GOAL OF THE EXERCISE | State only how many lines below include the word "functionality".

Stored data entries |
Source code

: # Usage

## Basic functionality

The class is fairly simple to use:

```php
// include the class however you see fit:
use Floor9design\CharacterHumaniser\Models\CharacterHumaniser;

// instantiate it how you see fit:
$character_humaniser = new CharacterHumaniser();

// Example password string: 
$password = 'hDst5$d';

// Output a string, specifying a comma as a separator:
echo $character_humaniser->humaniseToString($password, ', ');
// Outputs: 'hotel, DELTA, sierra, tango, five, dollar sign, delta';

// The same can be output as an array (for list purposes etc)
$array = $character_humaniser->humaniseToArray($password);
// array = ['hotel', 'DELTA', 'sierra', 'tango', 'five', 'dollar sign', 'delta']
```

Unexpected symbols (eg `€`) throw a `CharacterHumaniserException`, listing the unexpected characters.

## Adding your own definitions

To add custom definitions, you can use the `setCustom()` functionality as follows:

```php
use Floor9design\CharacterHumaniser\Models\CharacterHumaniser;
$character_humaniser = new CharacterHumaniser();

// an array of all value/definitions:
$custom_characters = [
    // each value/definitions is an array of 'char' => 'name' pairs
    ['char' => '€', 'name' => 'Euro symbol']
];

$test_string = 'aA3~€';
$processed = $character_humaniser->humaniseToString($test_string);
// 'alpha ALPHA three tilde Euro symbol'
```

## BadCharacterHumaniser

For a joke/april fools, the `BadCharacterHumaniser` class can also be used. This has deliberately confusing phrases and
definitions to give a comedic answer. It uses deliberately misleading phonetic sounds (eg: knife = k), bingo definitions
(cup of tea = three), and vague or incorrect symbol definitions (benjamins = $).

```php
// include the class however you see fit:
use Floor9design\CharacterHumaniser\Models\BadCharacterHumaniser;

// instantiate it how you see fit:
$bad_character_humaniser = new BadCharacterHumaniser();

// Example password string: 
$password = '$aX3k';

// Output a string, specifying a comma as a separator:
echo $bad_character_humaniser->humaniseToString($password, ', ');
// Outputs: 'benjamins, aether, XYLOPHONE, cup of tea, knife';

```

WRITTEN ANSWER | 2